▶ [Your instructions]
Exact duplicates of the lines from the top of the data through the line containing "### Exercise Notebooks" are needed, with every picture left out.

▶ [Data]

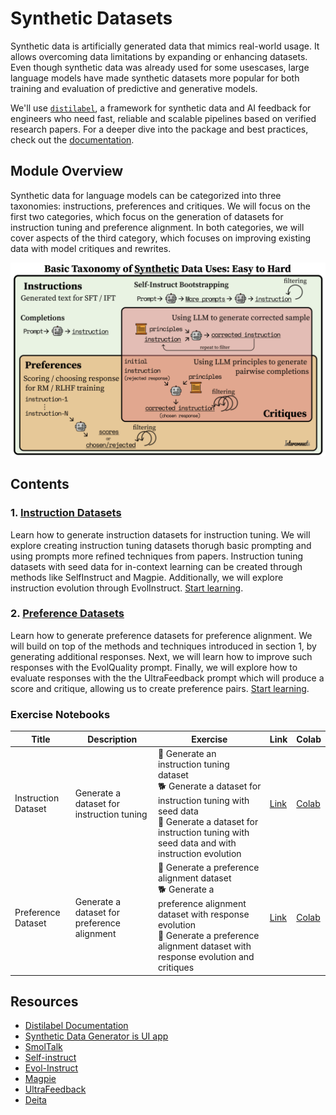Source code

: # Synthetic Datasets

Synthetic data is artificially generated data that mimics real-world usage. It allows overcoming data limitations by expanding or enhancing datasets. Even though synthetic data was already used for some usescases, large language models have made synthetic datasets more popular for both training and evaluation of predictive and generative models.

We'll use [`distilabel`](https://distilabel.argilla.io/latest/), a framework for synthetic data and AI feedback for engineers who need fast, reliable and scalable pipelines based on verified research papers. For a deeper dive into the package and best practices, check out the [documentation](https://distilabel.argilla.io/latest/).

## Module Overview

Synthetic data for language models can be categorized into three taxonomies: instructions, preferences and critiques. We will focus on the first two categories, which focus on the generation of datasets for instruction tuning and preference alignment. In both categories, we will cover aspects of the third category, which focuses on improving existing data with model critiques and rewrites.

![Synthetic Data Taxonomies](./images/taxonomy-synthetic-data.png)

## Contents

### 1. [Instruction Datasets](./instruction_datasets.md)

Learn how to generate instruction datasets for instruction tuning. We will explore creating instruction tuning datasets thorugh basic prompting and using prompts more refined techniques from papers. Instruction tuning datasets with seed data for in-context learning can be created through methods like SelfInstruct and Magpie. Additionally, we will explore instruction evolution through EvolInstruct. [Start learning](./instruction_datasets.md).

### 2. [Preference Datasets](./preference_datasets.md)

Learn how to generate preference datasets for preference alignment. We will build on top of the methods and techniques introduced in section 1, by generating additional responses. Next, we will learn how to improve such responses with the EvolQuality prompt. Finally, we will explore how to evaluate responses with the the UltraFeedback prompt which will produce a score and critique, allowing us to create preference pairs. [Start learning](./preference_datasets.md).

### Exercise Notebooks

| Title | Description | Exercise | Link | Colab |
|-------|-------------|----------|------|-------|
| Instruction Dataset | Generate a dataset for instruction tuning | 🐢 Generate an instruction tuning dataset <br> 🐕 Generate a dataset for instruction tuning with seed data <br> 🦁 Generate a dataset for instruction tuning with seed data and with instruction evolution | [Link](./notebooks/instruction_sft_dataset.ipynb) | [Colab](https://githubtocolab.com/huggingface/smol-course/tree/main/6_synthetic_datasets/notebooks/instruction_sft_dataset.ipynb) |
| Preference Dataset | Generate a dataset for preference alignment | 🐢 Generate a preference alignment dataset <br> 🐕 Generate a preference alignment dataset with response evolution <br> 🦁 Generate a preference alignment dataset with response evolution and critiques  | [Link](./notebooks/preference_alignment_dataset.ipynb) | [Colab](https://githubtocolab.com/huggingface/smol-course/tree/main/6_synthetic_datasets/notebooks/preference_alignment_dataset.ipynb) |

## Resources

- [Distilabel Documentation](https://distilabel.argilla.io/latest/)
- [Synthetic Data Generator is UI app](https://huggingface.co/blog/synthetic-data-generator)
- [SmolTalk](https://huggingface.co/datasets/HuggingFaceTB/smoltalk)
- [Self-instruct](https://arxiv.org/abs/2212.10560)
- [Evol-Instruct](https://arxiv.org/abs/2304.12244)
- [Magpie](https://arxiv.org/abs/2406.08464)
- [UltraFeedback](https://arxiv.org/abs/2310.01377)
- [Deita](https://arxiv.org/abs/2312.15685)
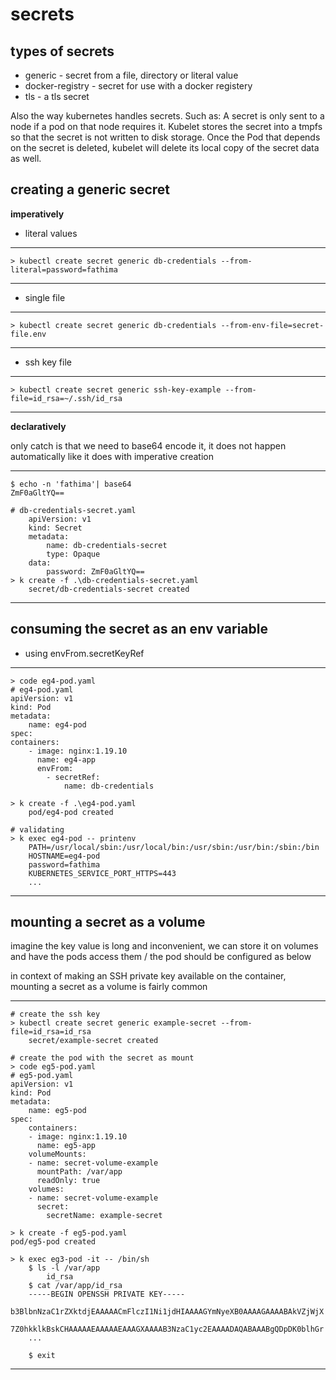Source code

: # secrets

## types of secrets

* generic - secret from a file, directory or literal value
* docker-registry - secret for use with a docker registery
* tls - a tls secret

Also the way kubernetes handles secrets. Such as:
    A secret is only sent to a node if a pod on that node requires it.
    Kubelet stores the secret into a tmpfs so that the secret is not written to disk storage.
    Once the Pod that depends on the secret is deleted, kubelet will delete its local copy of the secret data as well.

## creating a generic secret

**imperatively**

* literal values
--- 
    > kubectl create secret generic db-credentials --from-literal=password=fathima
---
* single file  
---
    > kubectl create secret generic db-credentials --from-env-file=secret-file.env
---
* ssh key file
---
    > kubectl create secret generic ssh-key-example --from-file=id_rsa=~/.ssh/id_rsa
---

**declaratively**

only catch is that we need to base64 encode it, it does not happen automatically like it does with imperative creation

---
    $ echo -n 'fathima'| base64
    ZmF0aGltYQ==

    # db-credentials-secret.yaml
        apiVersion: v1
        kind: Secret
        metadata: 
            name: db-credentials-secret
            type: Opaque
        data: 
            password: ZmF0aGltYQ==
    > k create -f .\db-credentials-secret.yaml
        secret/db-credentials-secret created
---

## consuming the secret as an env variable

* using envFrom.secretKeyRef 
---
    > code eg4-pod.yaml
    # eg4-pod.yaml
    apiVersion: v1
    kind: Pod
    metadata:
        name: eg4-pod
    spec:
    containers:
        - image: nginx:1.19.10
          name: eg4-app
          envFrom:
            - secretRef:
                name: db-credentials

    > k create -f .\eg4-pod.yaml
        pod/eg4-pod created
    
    # validating
    > k exec eg4-pod -- printenv
        PATH=/usr/local/sbin:/usr/local/bin:/usr/sbin:/usr/bin:/sbin:/bin
        HOSTNAME=eg4-pod
        password=fathima
        KUBERNETES_SERVICE_PORT_HTTPS=443
        ...
---

## mounting a secret as a volume

imagine the key value is long and inconvenient, we can store it on volumes and have the pods access them /
the pod should be configured as below

in context of making an SSH private key available on the container, mounting a secret as a volume is fairly common 

---
    # create the ssh key 
    > kubectl create secret generic example-secret --from-file=id_rsa=id_rsa
        secret/example-secret created
    
    # create the pod with the secret as mount
    > code eg5-pod.yaml
    # eg5-pod.yaml
    apiVersion: v1
    kind: Pod
    metadata:
        name: eg5-pod
    spec:
        containers:
        - image: nginx:1.19.10
          name: eg5-app
        volumeMounts:
        - name: secret-volume-example
          mountPath: /var/app
          readOnly: true
        volumes:
        - name: secret-volume-example
          secret:
            secretName: example-secret

    > k create -f eg5-pod.yaml
    pod/eg5-pod created

    > k exec eg3-pod -it -- /bin/sh
        $ ls -l /var/app
            id_rsa
        $ cat /var/app/id_rsa
        -----BEGIN OPENSSH PRIVATE KEY-----
        b3BlbnNzaC1rZXktdjEAAAAACmFlczI1Ni1jdHIAAAAGYmNyeXB0AAAAGAAAABAkVZjWjX
        7Z0hkklkBskCHAAAAAEAAAAAEAAAGXAAAAB3NzaC1yc2EAAAADAQABAAABgQDpDK0blhGr
        ...
        
        $ exit
---
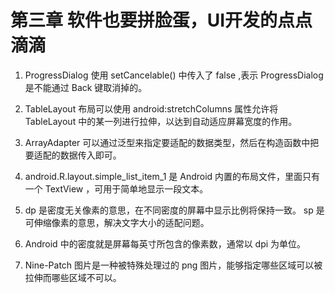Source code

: # 第三章 软件也要拼脸蛋，UI开发的点点滴滴

1. ProgressDialog 使用 setCancelable() 中传入了 false ,表示 ProgressDialog 是不能通过 Back 键取消掉的。

2. TableLayout 布局可以使用 android:stretchColumns 属性允许将 TableLayout 中的某一列进行拉伸，以达到自动适应屏幕宽度的作用。

3. ArrayAdapter 可以通过泛型来指定要适配的数据类型，然后在构造函数中把要适配的数据传入即可。

4. android.R.layout.simple_list_item_1 是 Android 内置的布局文件，里面只有一个 TextView ，可用于简单地显示一段文本。

5. dp 是密度无关像素的意思，在不同密度的屏幕中显示比例将保持一致。 sp 是可伸缩像素的意思，解决文字大小的适配问题。

6. Android 中的密度就是屏幕每英寸所包含的像素数，通常以 dpi 为单位。

7. Nine-Patch 图片是一种被特殊处理过的 png 图片，能够指定哪些区域可以被拉伸而哪些区域不可以。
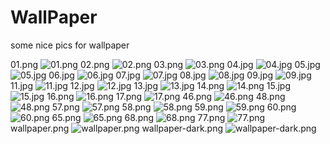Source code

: # WallPaper

some nice pics for wallpaper

01.png
![01.png](01.png)
02.png
![02.png](02.png)
03.png
![03.png](03.png)
04.jpg
![04.jpg](04.jpg)
05.jpg
![05.jpg](05.jpg)
06.jpg
![06.jpg](06.jpg)
07.jpg
![07.jpg](07.jpg)
08.jpg
![08.jpg](08.jpg)
09.jpg
![09.jpg](09.jpg)
11.jpg
![11.jpg](11.jpg)
12.jpg
![12.jpg](12.jpg)
13.jpg
![13.jpg](13.jpg)
14.png
![14.png](14.png)
15.jpg
![15.jpg](15.jpg)
16.png
![16.png](16.png)
17.png
![17.png](17.png)
46.png
![46.png](46.png)
48.png
![48.png](48.png)
57.png
![57.png](57.png)
58.png
![58.png](58.png)
59.png
![59.png](59.png)
60.png
![60.png](60.png)
65.png
![65.png](65.png)
68.png
![68.png](68.png)
77.png
![77.png](77.png)
wallpaper.png
![wallpaper.png](wallpaper.png)
wallpaper-dark.png
![wallpaper-dark.png](wallpaper-dark.png)
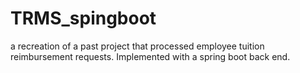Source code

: # TRMS_spingboot
a recreation of a past project that processed employee tuition reimbursement requests. Implemented with a spring boot back end. 
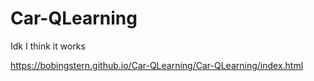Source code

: # Car-QLearning
Idk I think it works

https://bobingstern.github.io/Car-QLearning/Car-QLearning/index.html
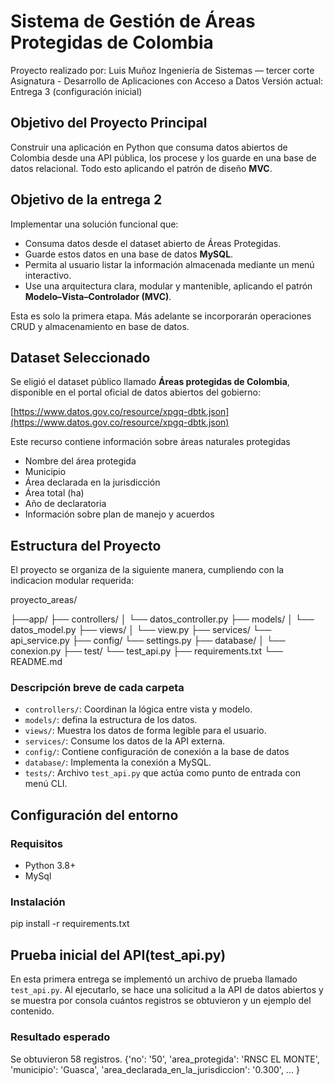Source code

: # Sistema de Gestión de Áreas Protegidas de Colombia

Proyecto realizado por: Luis Muñoz
Ingeniería de Sistemas — tercer corte
Asignatura - Desarrollo de Aplicaciones con Acceso a Datos
Versión actual: Entrega 3 (configuración inicial)

## Objetivo del Proyecto Principal 
Construir una aplicación en Python que consuma datos abiertos de Colombia desde una API pública, los procese y los guarde en una base de datos relacional. Todo esto aplicando el patrón de diseño **MVC**.

## Objetivo de la entrega 2

Implementar una solución funcional que:

- Consuma datos desde el dataset abierto de Áreas Protegidas.
- Guarde estos datos en una base de datos **MySQL**.
- Permita al usuario listar la información almacenada mediante un menú interactivo.
- Use una arquitectura clara, modular y mantenible, aplicando el patrón **Modelo–Vista–Controlador (MVC)**.

Esta es solo la primera etapa. Más adelante se incorporarán operaciones CRUD y almacenamiento en base de datos.


## Dataset Seleccionado
Se eligió el dataset público llamado **Áreas protegidas de Colombia**, disponible en el portal oficial de datos abiertos del gobierno:

[https://www.datos.gov.co/resource/xpgq-dbtk.json](https://www.datos.gov.co/resource/xpgq-dbtk.json)

Este recurso contiene información sobre áreas naturales protegidas

- Nombre del área protegida
- Municipio
- Área declarada en la jurisdicción
- Área total (ha)
- Año de declaratoria
- Información sobre plan de manejo y acuerdos

  
## Estructura del Proyecto
El proyecto se organiza de la siguiente manera, cumpliendo con la indicacion modular requerida:

proyecto_areas/

├──app/
    ├── controllers/
    │   └── datos_controller.py
    ├── models/
    │   └── datos_model.py
    ├── views/
    │   └── view.py
    ├── services/
        └── api_service.py
├── config/
    └── settings.py
├── database/
│   └── conexion.py
├── test/
    └── test_api.py
├── requirements.txt
└── README.md


### Descripción breve de cada carpeta
- `controllers/`: Coordinan la lógica entre vista y modelo.
- `models/`: defina la estructura de los datos.
- `views/`: Muestra los datos de forma legible para el usuario.
- `services/`: Consume los datos de la API externa.
- `config/`: Contiene configuración de conexión a la base de datos
- `database/`: Implementa la conexión a MySQL.
- `tests/`: Archivo `test_api.py` que actúa como punto de entrada con menú CLI.


## Configuración del entorno


### Requisitos
- Python 3.8+
- MySql


### Instalación
pip install -r requirements.txt


##  Prueba inicial del API(test_api.py)
En esta primera entrega se implementó un archivo de prueba llamado `test_api.py`. Al ejecutarlo, se hace una solicitud a la API de datos abiertos y se muestra por consola cuántos registros se obtuvieron y un ejemplo del contenido.


### Resultado esperado
Se obtuvieron 58 registros.
{'no': '50', 'area_protegida': 'RNSC EL MONTE', 'municipio': 'Guasca', 'area_declarada_en_la_jurisdiccion': '0.300', ... }
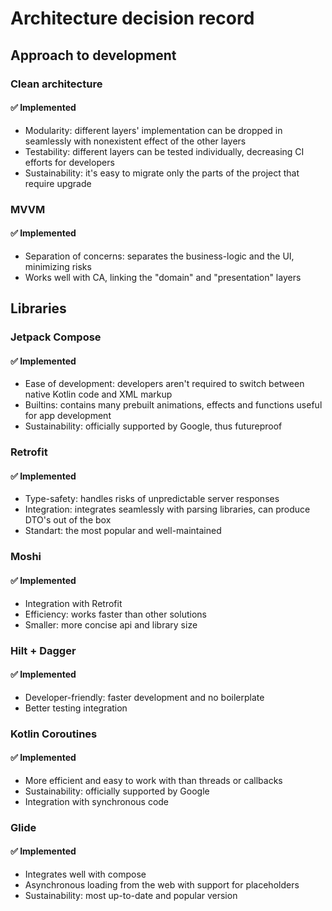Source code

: 
# Architecture decision record
## Approach to development
### Clean architecture
#### ✅ Implemented
- Modularity: different layers' implementation can be dropped in seamlessly with nonexistent effect of the other layers
- Testability: different layers can be tested individually, decreasing CI efforts for developers
- Sustainability: it's easy to migrate only the parts of the project that require upgrade
### MVVM
#### ✅ Implemented
- Separation of concerns: separates the business-logic and the UI, minimizing risks
- Works well with CA, linking the "domain" and "presentation" layers
## Libraries
### Jetpack Compose
#### ✅ Implemented
- Ease of development: developers aren't required to switch between native Kotlin code and XML markup
- Builtins: contains many prebuilt animations, effects and functions useful for app development
- Sustainability: officially supported by Google, thus futureproof
### Retrofit
#### ✅ Implemented
- Type-safety: handles risks of unpredictable server responses
- Integration: integrates seamlessly with parsing libraries, can produce DTO's out of the box
- Standart: the most popular and well-maintained
### Moshi
#### ✅ Implemented
- Integration with Retrofit
- Efficiency: works faster than other solutions
- Smaller: more concise api and library size
### Hilt + Dagger
#### ✅ Implemented
- Developer-friendly: faster development and no boilerplate
- Better testing integration
### Kotlin Coroutines
#### ✅ Implemented
- More efficient and easy to work with than threads or callbacks
- Sustainability: officially supported by Google
- Integration with synchronous code
### Glide
#### ✅ Implemented
- Integrates well with compose
- Asynchronous loading from the web with support for placeholders
- Sustainability: most up-to-date and popular version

▶ [Problem solution]
Source code

: # Synthetic Datasets

Synthetic data is artificially generated data that mimics real-world usage. It allows overcoming data limitations by expanding or enhancing datasets. Even though synthetic data was already used for some usescases, large language models have made synthetic datasets more popular for both training and evaluation of predictive and generative models.

We'll use [`distilabel`](https://distilabel.argilla.io/latest/), a framework for synthetic data and AI feedback for engineers who need fast, reliable and scalable pipelines based on verified research papers. For a deeper dive into the package and best practices, check out the [documentation](https://distilabel.argilla.io/latest/).

## Module Overview

Synthetic data for language models can be categorized into three taxonomies: instructions, preferences and critiques. We will focus on the first two categories, which focus on the generation of datasets for instruction tuning and preference alignment. In both categories, we will cover aspects of the third category, which focuses on improving existing data with model critiques and rewrites.

![Synthetic Data Taxonomies](./images/taxonomy-synthetic-data.png)

## Contents

### 1. [Instruction Datasets](./instruction_datasets.md)

Learn how to generate instruction datasets for instruction tuning. We will explore creating instruction tuning datasets thorugh basic prompting and using prompts more refined techniques from papers. Instruction tuning datasets with seed data for in-context learning can be created through methods like SelfInstruct and Magpie. Additionally, we will explore instruction evolution through EvolInstruct. [Start learning](./instruction_datasets.md).

### 2. [Preference Datasets](./preference_datasets.md)

Learn how to generate preference datasets for preference alignment. We will build on top of the methods and techniques introduced in section 1, by generating additional responses. Next, we will learn how to improve such responses with the EvolQuality prompt. Finally, we will explore how to evaluate responses with the the UltraFeedback prompt which will produce a score and critique, allowing us to create preference pairs. [Start learning](./preference_datasets.md).

### Exercise Notebooks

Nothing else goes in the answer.